Take note, media: The large non-believing demographic demands a voice. Secular groups and activists are rarely seen on television or radio, even on issues featuring the intersection of religious belief and politics.
Recall the ABC's 'Q&A' special episode on Church and State in April 2016? The topic was secularism, but the panel featured not one secularist. The panel were exclusively Christian, featuring Christian pastors, academics and, of course, the Australian Christian Lobby.
It's about time the voices of the godless were heard in the corridors of Canberra, and their faces became more recognisable in the mainstream media.
Our public broadcaster features numerous religious programs, but none specifically dedicated to discussing non-belief. These programs include 'Compass', 'For the God Who Sings', 'Religion & Ethics Report', 'Songs of Praise', the 'Spirit of Things', and 'God Forbid'.
Despite a veritable baptism of religious programmes, the scrapping of the 15-year-old Sunday Nights necessitated crisis talks with Catholic priest, Father Frank Brennan, Baptist minister Tim Costello, and Reverend Elenie Poulos, of the Uniting Church. All this, even though a new half-hour program, 'Religion and Ethics', was added to Radio National.
Jesus wept. I don't have a problem with religious shows, but surely the secular viewpoint deserves a run also. Further, overlooking one third of taxpayers, altogether runs against the ABC's policy of presenting a diversity of views.
ABC's online Religion and Ethics, makes a pretence of catering for the secular voice, but only rarely is a rationalist or secular view represented. By and large, the site features religious commentary by local and international academics and apologists. Tellingly, the public comments facility has been disabled and old comments deleted. One suspects, perhaps uncharitably, that it is due to their overwhelmingly negative character.
The diversity of secular views has been, until now, nearly invisible in the Australian media. But, it contains particular value. Focussing on rational thought and empirical evidence would be a breath of fresh air, in a climate of fake news, zingers, and Left versus Right ideological warfare.
In the UK, secular voices such as Richard Dawkins, Stephen Fry, and AC Grayling appear regularly on panel shows. In the US, Bill Maher fosters are irreverent take on politics, and a variety of nonreligious authors and thinkers including Sam Harris, Stephen Pinker, Daniel Dennett, Lawrence Krauss and Stephen Hawking contribute to debate.
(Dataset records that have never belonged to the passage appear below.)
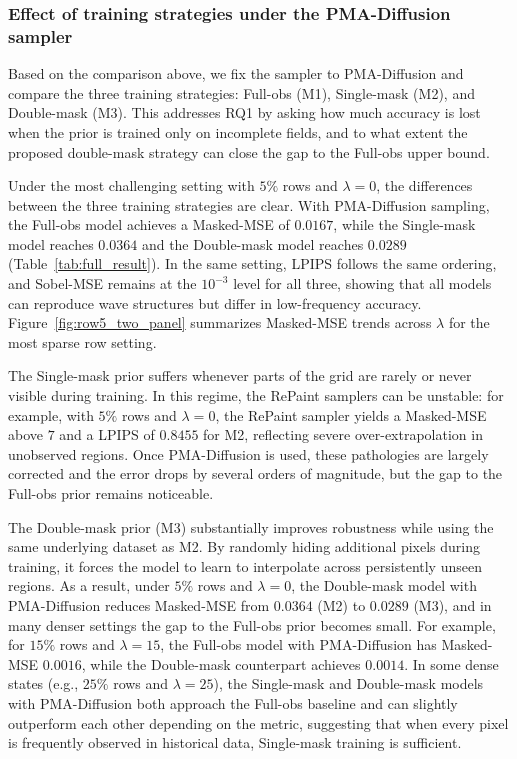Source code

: \documentclass[a4paper,fleqn]{cas-sc}
\numberwithin{equation}{section}
\begin{document}
\subsubsection{Effect of training strategies under the PMA-Diffusion sampler}
\label{sec:exp_training_pma}
Based on the comparison above, we fix the sampler to PMA-Diffusion and compare the three training strategies: Full-obs (M1), Single-mask (M2), and Double-mask (M3). This addresses RQ1 by asking how much accuracy is lost when the prior is trained only on incomplete fields, and to what extent the proposed double-mask strategy can close the gap to the Full-obs upper bound.

Under the most challenging setting with $5\%$ rows and $\lambda=0$, the differences between the three training strategies are clear. With PMA-Diffusion sampling, the Full-obs model achieves a Masked-MSE of $0.0167$, while the Single-mask model reaches $0.0364$ and the Double-mask model reaches $0.0289$ (Table~\ref{tab:full_result}). In the same setting, LPIPS follows the same ordering, and Sobel-MSE remains at the $10^{-3}$ level for all three, showing that all models can reproduce wave structures but differ in low-frequency accuracy. Figure~\ref{fig:row5_two_panel} summarizes Masked-MSE trends across $\lambda$ for the most sparse row setting.

The Single-mask prior suffers whenever parts of the grid are rarely or never visible during training. In this regime, the RePaint samplers can be unstable: for example, with $5\%$ rows and $\lambda=0$, the RePaint sampler yields a Masked-MSE above $7$ and a LPIPS of $0.8455$ for M2, reflecting severe over-extrapolation in unobserved regions. Once PMA-Diffusion is used, these pathologies are largely corrected and the error drops by several orders of magnitude, but the gap to the Full-obs prior remains noticeable.

The Double-mask prior (M3) substantially improves robustness while using the same underlying dataset as M2. By randomly hiding additional pixels during training, it forces the model to learn to interpolate across persistently unseen regions. As a result, under $5\%$ rows and $\lambda=0$, the Double-mask model with PMA-Diffusion reduces Masked-MSE from $0.0364$ (M2) to $0.0289$ (M3), and in many denser settings the gap to the Full-obs prior becomes small. For example, for $15\%$ rows and $\lambda=15$, the Full-obs model with PMA-Diffusion has Masked-MSE $0.0016$, while the Double-mask counterpart achieves $0.0014$. In some dense states (e.g., $25\%$ rows and $\lambda=25$), the Single-mask and Double-mask models with PMA-Diffusion both approach the Full-obs baseline and can slightly outperform each other depending on the metric, suggesting that when every pixel is frequently observed in historical data, Single-mask training is sufficient.
\end{document}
Additionally, many of the well-known Australians with secular views such as Peter Singer, Geoffrey Robertson, Clive James, and Tim Minchin, are based overseas.
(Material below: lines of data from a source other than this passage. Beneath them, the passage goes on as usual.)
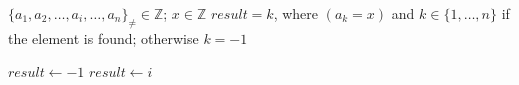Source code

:   \REQUIRE $\{a_1, a_2,\ldots, a_i, \ldots, a_n\}_{\ne} \in \mathbb{Z}$; $x \in \mathbb{Z}$
  \ENSURE $result = k $, where $ (a_k = x) $ and $ k \in \{1,\ldots,n\} $ if the element is found; otherwise $k = -1$ 

  \STATE $result \leftarrow -1$
      \STATE $result \leftarrow i$
      \ENDIF
  \ENDFOR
The lack of secular voices in the media perpetuates Christian privilege. Declining religiosity hasn't lessened the influence of the increasingly unrepresentative lobby groups claiming to speak for mainstream Australians. One key issue is the decline in observance and belief among the religious. A 2012 McCrindle survey showed a third of those identifying as Christian were "more spiritual than Christian".
It's high time politicians abandoned the fallacy that religious outrage is a vote changer.
Empty churches sit idle on street corners, while in Canberra, Christian lobbyists perpetuate the transfer of religious observance from churches into secular state schools. Schools teaching religion as a comparative subject are the norm in most similarly irreligious countries, such as Finland, UK, New Zealand -- some of which have zoomed past us in the international PISA rankings.
While fewer people believe all the tenets of scripture, the religious hierarchy successfully pressures politicians to maintain a biblical view of marriage, to oppose assisted dying, and to continue to over-subsidize Catholic schools.
For many, marking 'Christian' represents little more than a cultural affiliation. Emphasizing the nominal nature of their belief, is the fact that a majority of Christians support for same sex marriage, and that 70 percent of Catholics and Anglicans support assisted dying. Of those who support the latter, 84 percent are non-observant. But of those Christians opposing euthanasia, 92 percent are "true believers": that is, prayerful, church goers. These represent a vanishing minority of Australians, given a mere 8 percent still attend church regularly.
It's high time politicians abandoned the fallacy that religious outrage is a vote changer. For the vanishing few true believers who swap their vote, there exists an order-of-magnitude-larger group of nonbelievers to cancel them out.
The increase in non-belief marks a seismic shift in our belief landscape. So, it's about time the voices of the godless were heard in the corridors of Canberra, and their faces became more recognisable in the mainstream media.